Something is clearly wrong when people essentially have to rely on various styles of crowdfunding just to keep up with this shit.
It's an attempt to draw a parrallel to the caravan of refugees from Mexico that everyone in AMerica got so riled up about. It might be a stretch, but it's not a bad observation. Why the fuck do Americans get to be luxury tourists/migrants while gatekeeping their own borders as if there's any prosperity to lose or share, LMFAO.
It's essentially a giant callout of the most hypocritical country in the world.
For the record, the sane among us (a.k.a. Democrats) don't mind Mexicans trying to come up here to find a better life... particularly those of us who are thinking of going further north to Canada for the same thing. At this rate, I'd even recommend the Mexicans keep going further north and pass right through my country, rather than actually stopping here.
The American Revolution was a mistake
I remember glancing and seeing the headline for it on the news and figuring it would be for something like major medical care, but the fact it's for goddamn insulin of all things is just plain depressing.
This shit is scary, man. I'm under the assumption that if I were to be sick, i'd have to be working even harder because of some ass backwards logic. I'd be fucked if something were to happen while I have no insurance.
This is why when I get cancer from smoking I just want to die. I don't want to put my family or son into debt. Just let me die. And I smoke because I want to die.
"Hey, I know you've only got enough insulin for one more day but you have to come in to work for the rest of the week in order to hope to afford more."
North Korea? China? Venezuela? Nope, the self-described greatest country in the world.

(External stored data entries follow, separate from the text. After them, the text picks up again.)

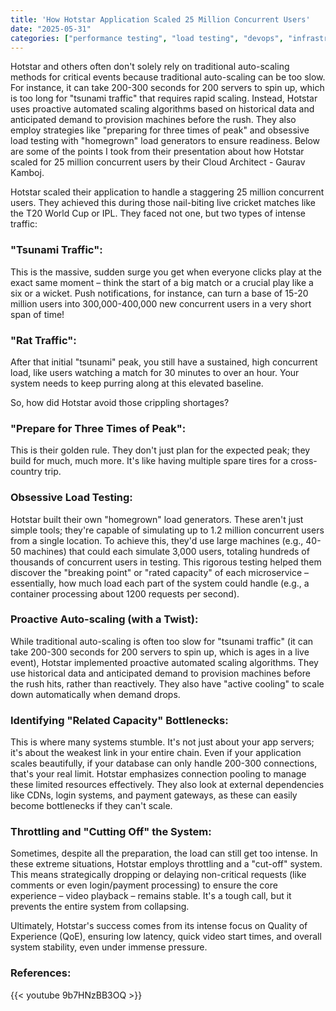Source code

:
 ```yaml
---
title: 'How Hotstar Application Scaled 25 Million Concurrent Users'
date: "2025-05-31"
categories: ["performance testing", "load testing", "devops", "infrastructure", "cloud"]
---
```


Hotstar and others often don't solely rely on traditional auto-scaling methods for critical events because traditional auto-scaling can be too slow. For instance, it can take 200-300 seconds for 200 servers to spin up, which is too long for "tsunami traffic" that requires rapid scaling. Instead, Hotstar uses proactive automated scaling algorithms based on historical data and anticipated demand to provision machines before the rush. They also employ strategies like "preparing for three times of peak" and obsessive load testing with "homegrown" load generators to ensure readiness. Below are some of the points I took from their presentation about how Hotstar scaled for 25 million concurrent users by their Cloud Architect - Gaurav Kamboj.

Hotstar scaled their application to handle a staggering 25 million concurrent users. They achieved this during those nail-biting live cricket matches like the T20 World Cup or IPL. They faced not one, but two types of intense traffic:

### "Tsunami Traffic":
This is the massive, sudden surge you get when everyone clicks play at the exact same moment – think the start of a big match or a crucial play like a six or a wicket. Push notifications, for instance, can turn a base of 15-20 million users into 300,000-400,000 new concurrent users in a very short span of time!

### "Rat Traffic": 
After that initial "tsunami" peak, you still have a sustained, high concurrent load, like users watching a match for 30 minutes to over an hour. Your system needs to keep purring along at this elevated baseline.

So, how did Hotstar avoid those crippling shortages?

### "Prepare for Three Times of Peak":
This is their golden rule. They don't just plan for the expected peak; they build for much, much more. It's like having multiple spare tires for a cross-country trip.

### Obsessive Load Testing:
Hotstar built their own "homegrown" load generators. These aren't just simple tools; they're capable of simulating up to 1.2 million concurrent users from a single location. To achieve this, they'd use large machines (e.g., 40-50 machines) that could each simulate 3,000 users, totaling hundreds of thousands of concurrent users in testing. This rigorous testing helped them discover the "breaking point" or "rated capacity" of each microservice – essentially, how much load each part of the system could handle (e.g., a container processing about 1200 requests per second).

### Proactive Auto-scaling (with a Twist):
While traditional auto-scaling is often too slow for "tsunami traffic" (it can take 200-300 seconds for 200 servers to spin up, which is ages in a live event), Hotstar implemented proactive automated scaling algorithms. They use historical data and anticipated demand to provision machines before the rush hits, rather than reactively. They also have "active cooling" to scale down automatically when demand drops.

### Identifying "Related Capacity" Bottlenecks:
This is where many systems stumble. It's not just about your app servers; it's about the weakest link in your entire chain. Even if your application scales beautifully, if your database can only handle 200-300 connections, that's your real limit. Hotstar emphasizes connection pooling to manage these limited resources effectively. They also look at external dependencies like CDNs, login systems, and payment gateways, as these can easily become bottlenecks if they can't scale.

### Throttling and "Cutting Off" the System:
Sometimes, despite all the preparation, the load can still get too intense. In these extreme situations, Hotstar employs throttling and a "cut-off" system. This means strategically dropping or delaying non-critical requests (like comments or even login/payment processing) to ensure the core experience – video playback – remains stable. It's a tough call, but it prevents the entire system from collapsing.

Ultimately, Hotstar's success comes from its intense focus on Quality of Experience (QoE), ensuring low latency, quick video start times, and overall system stability, even under immense pressure.

### References:

{{< youtube 9b7HNzBB3OQ >}}
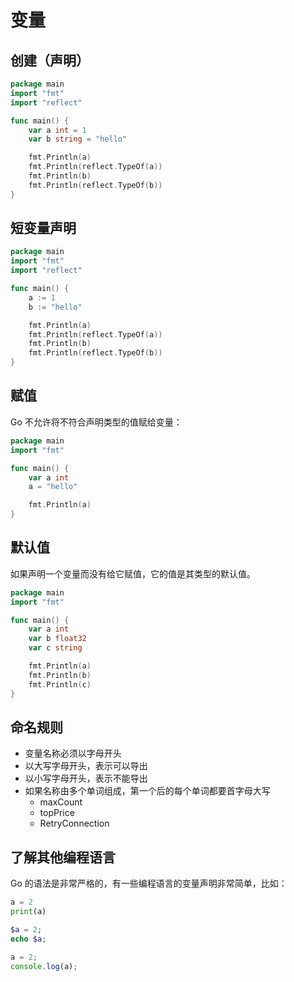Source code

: # 变量

## 创建（声明）

<div class="run"></div>

```go
package main
import "fmt"
import "reflect"

func main() {
    var a int = 1
    var b string = "hello"

    fmt.Println(a)
    fmt.Println(reflect.TypeOf(a))
    fmt.Println(b)
    fmt.Println(reflect.TypeOf(b))
}
```

## 短变量声明

<div class="run"></div>

```go
package main
import "fmt"
import "reflect"

func main() {
    a := 1
    b := "hello"

    fmt.Println(a)
    fmt.Println(reflect.TypeOf(a))
    fmt.Println(b)
    fmt.Println(reflect.TypeOf(b))
}
```

## 赋值

Go 不允许将不符合声明类型的值赋给变量：

<div class="run"></div>

```go
package main
import "fmt"

func main() {
    var a int
    a = "hello"

    fmt.Println(a)
}
```

## 默认值

如果声明一个变量而没有给它赋值，它的值是其类型的默认值。

<div class="run"></div>

```go
package main
import "fmt"

func main() {
    var a int
    var b float32
    var c string

    fmt.Println(a)
    fmt.Println(b)
    fmt.Println(c)
}
```

## 命名规则

- 变量名称必须以字母开头
- 以大写字母开头，表示可以导出
- 以小写字母开头，表示不能导出
- 如果名称由多个单词组成，第一个后的每个单词都要首字母大写
  - maxCount
  - topPrice
  - RetryConnection

## 了解其他编程语言

Go 的语法是非常严格的，有一些编程语言的变量声明非常简单，比如：

<div class="run"></div>

```python
a = 2
print(a)
```

<div class="run"></div>

```php
$a = 2;
echo $a;
```

<div class="run"></div>

```javascript
a = 2;
console.log(a);
```
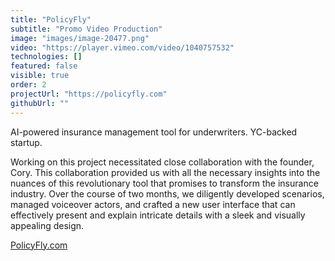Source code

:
 ```yaml
---
title: "PolicyFly"
subtitle: "Promo Video Production"
image: "images/image-20477.png"
video: "https://player.vimeo.com/video/1040757532"
technologies: []
featured: false
visible: true
order: 2
projectUrl: "https://policyfly.com"
githubUrl: ""
---
```


AI-powered insurance management tool for underwriters. YC-backed startup.

Working on this project necessitated close collaboration with the founder, Cory. This collaboration provided us with all the necessary insights into the nuances of this revolutionary tool that promises to transform the insurance industry. Over the course of two months, we diligently developed scenarios, managed voiceover actors, and crafted a new user interface that can effectively present and explain intricate details with a sleek and visually appealing design.

[PolicyFly.com](https://policyfly.com)


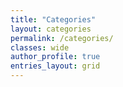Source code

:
 ```yaml
---
title: "Categories"
layout: categories
permalink: /categories/
classes: wide
author_profile: true
entries_layout: grid
---
```

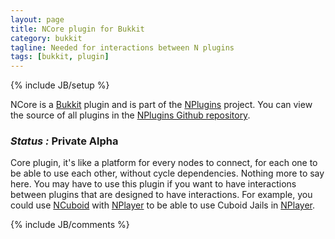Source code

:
 ```yaml
---
layout: page
title: NCore plugin for Bukkit
category: bukkit
tagline: Needed for interactions between N plugins
tags: [bukkit, plugin]
---
```

{% include JB/setup %}

NCore is a [Bukkit][] plugin and is part of the [NPlugins][] project.
You can view the source of all plugins in the [NPlugins Github repository][].

### *Status :* Private Alpha

Core plugin, it's like a platform for every nodes to connect, for each one to be able to use each other, without cycle dependencies.
Nothing more to say here. You may have to use this plugin if you want to have interactions between plugins that are designed to have interactions.
For example, you could use [NCuboid][] with [NPlayer][] to be able to use Cuboid Jails in [NPlayer][].

{% include JB/comments %}

<!--- Under this lines are links defined --->
[Bukkit]: http://bukkit.org "Bukkit Forums"

[NPlugins]: /bukkit/NPlugins "NPlugins project page"
[NPlugins Github repository]: https://github.com/Ribesg/NPlugins "NPlugins Github repository"

[NCuboid]: /bukkit/NCuboid "NCuboid dedicated page"
[NPlayer]: /bukkit/NPlayer "NPlayer dedicated page"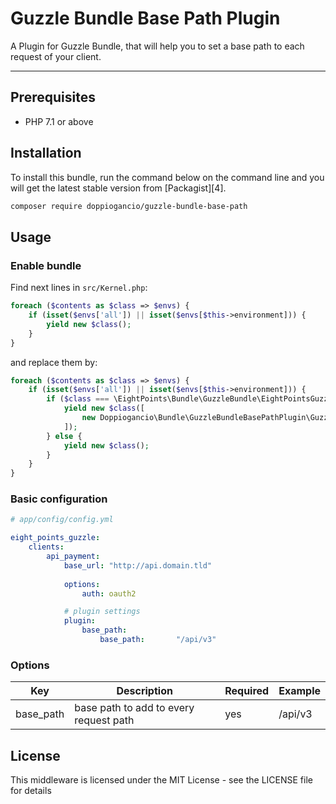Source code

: # Guzzle Bundle Base Path Plugin
A Plugin for Guzzle Bundle, that will help you to set a base path to each request of your client.

----

## Prerequisites
- PHP 7.1 or above

## Installation

To install this bundle, run the command below on the command line and you will get the latest stable version from [Packagist][4].

``` bash
composer require doppiogancio/guzzle-bundle-base-path
```

## Usage

### Enable bundle

Find next lines in `src/Kernel.php`:

```php
foreach ($contents as $class => $envs) {
    if (isset($envs['all']) || isset($envs[$this->environment])) {
        yield new $class();
    }
}
```

and replace them by:

```php
foreach ($contents as $class => $envs) {
    if (isset($envs['all']) || isset($envs[$this->environment])) {
        if ($class === \EightPoints\Bundle\GuzzleBundle\EightPointsGuzzleBundle::class) {
            yield new $class([
                new Doppiogancio\Bundle\GuzzleBundleBasePathPlugin\GuzzleBundleBasePathPlugin(),
            ]);
        } else {
            yield new $class();
        }
    }
}
```

### Basic configuration

``` yaml
# app/config/config.yml

eight_points_guzzle:
    clients:
        api_payment:
            base_url: "http://api.domain.tld"
            
            options:
                auth: oauth2

            # plugin settings
            plugin:
                base_path:
                    base_path:       "/api/v3"
```

### Options

| Key       | Description                            | Required | Example |
|-----------|----------------------------------------|----------|---------|
| base_path | base path to add to every request path | yes      | /api/v3 |

## License

This middleware is licensed under the MIT License - see the LICENSE file for details
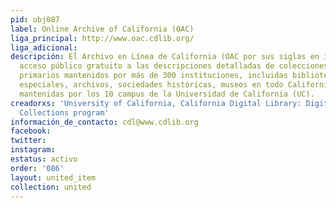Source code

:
 ```yaml
---
pid: obj087
label: Online Archive of California (OAC)
liga_principal: http://www.oac.cdlib.org/
liga_adicional: 
descripción: El Archivo en Línea de California (OAC por sus siglas en inglés) proporciona
  acceso público gratuito a las descripciones detalladas de colecciones de recursos
  primarios mantenidos por más de 300 instituciones, incluidas bibliotecas, colecciones
  especiales, archivos, sociedades históricas, museos en todo California y colecciones
  mantenidas por los 10 campus de la Universidad de California (UC).
creadorxs: 'University of California, California Digital Library: Digital Special
  Collections program'
información_de_contacto: cdl@www.cdlib.org
facebook: 
twitter: 
instagram: 
estatus: activo
order: '086'
layout: united_item
collection: united
---
```

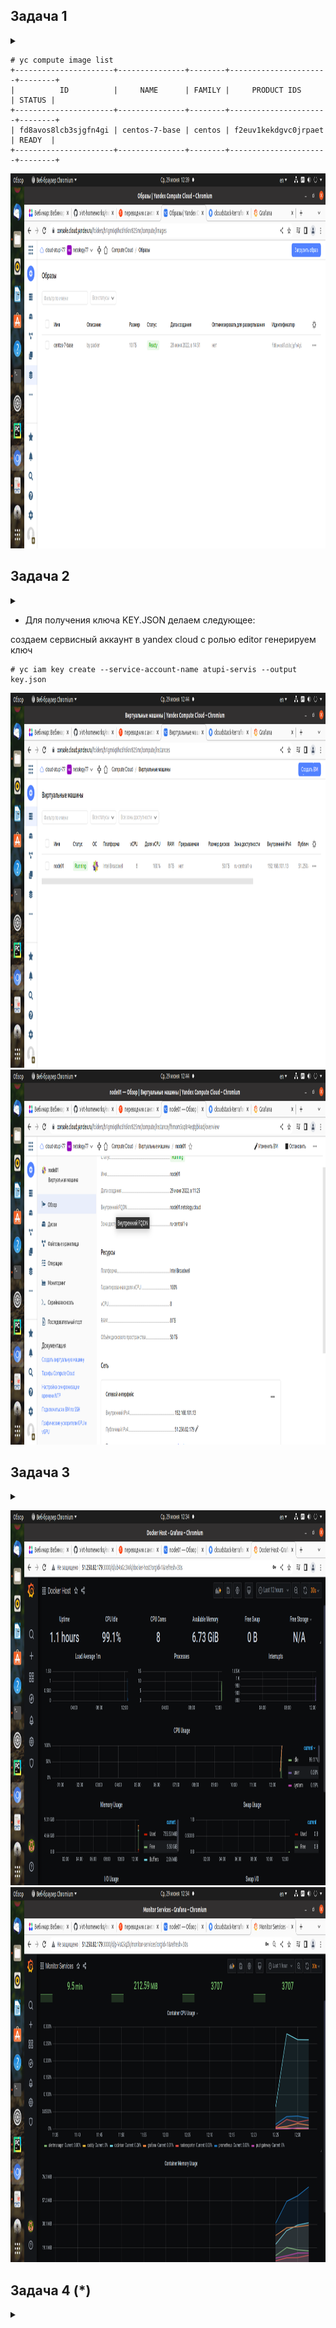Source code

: 
## Задача 1
<details>
	<summary></summary>
      <br>
Создать собственный образ операционной системы с помощью Packer.

Для получения зачета, вам необходимо предоставить:
- Скриншот страницы, как на слайде из презентации (слайд 37).
</details>

```commandline
# yc compute image list
+----------------------+---------------+--------+----------------------+--------+
|          ID          |     NAME      | FAMILY |     PRODUCT IDS      | STATUS |
+----------------------+---------------+--------+----------------------+--------+
| fd8avos8lcb3sjgfn4gi | centos-7-base | centos | f2euv1kekdgvc0jrpaet | READY  |
+----------------------+---------------+--------+----------------------+--------+
```
<p align="center">
  <img width="1200" height="600" src="./5.4/1.png">
</p>


## Задача 2
<details>
	<summary></summary>
      <br>

Создать вашу первую виртуальную машину в Яндекс.Облаке.

Для получения зачета, вам необходимо предоставить:
- Скриншот страницы свойств созданной ВМ, как на примере ниже:
</details>

* Для получения ключа KEY.JSON делаем следующее:

создаем сервисный аккаунт в yandex cloud с ролью editor
генерируем ключ
```
# yc iam key create --service-account-name atupi-servis --output key.json
```
<p align="center">
  <img width="1200" height="600" src="./5.4/2.1.png">
  <img width="1200" height="600" src="./5.4/2.2.png">
</p>


## Задача 3
<details>
	<summary></summary>
      <br>

Создать ваш первый готовый к боевой эксплуатации компонент мониторинга, состоящий из стека микросервисов.

Для получения зачета, вам необходимо предоставить:
- Скриншот работающего веб-интерфейса Grafana с текущими метриками, как на примере ниже
</details>

<p align="center">
  <img width="1200" height="600" src="./5.4/3.1.png">
  <img width="1200" height="600" src="./5.4/3.2.png">
</p>


## Задача 4 (*)
<details>
	<summary></summary>
      <br>
Создать вторую ВМ и подключить её к мониторингу развёрнутому на первом сервере.

Для получения зачета, вам необходимо предоставить:
- Скриншот из Grafana, на котором будут отображаться метрики добавленного вами сервера.
</details>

And if you aren't close enough to hop the Canadian border to buy your insulin, well I guess you'll fucking die then.
Under what delusion is this an example of the free market at work?
If anything, them going across the border to buy a cheaper product is the free market at work more than anything else in this story.
FREE TO BE EXPLOITED.
We need to fix this shit, but nowadays you'd be hard pressed to find a politician who isn't being paid off by some corporation. Our government doesn't care about us. They only care about money.
There's an actually free market where anyone rigging insulin prices to 10x would be undercut by competitors years ago, and then there are the policies advocated by so-called "free market" types, often "free market libertarians" who see the market as a protected safe space, with just enough regulation to maintain monopolization but not enough to interfere with corporations in any way except maybe in the case of someone literally murdering their employees in the street. The term "free" here is a lie designed to sugarcoat the underlying greedy motive.
These types exist and they have too much power and influence in all levels of government, which is to say more than none.
Can you give an example of someone influential laying out this sort of argument?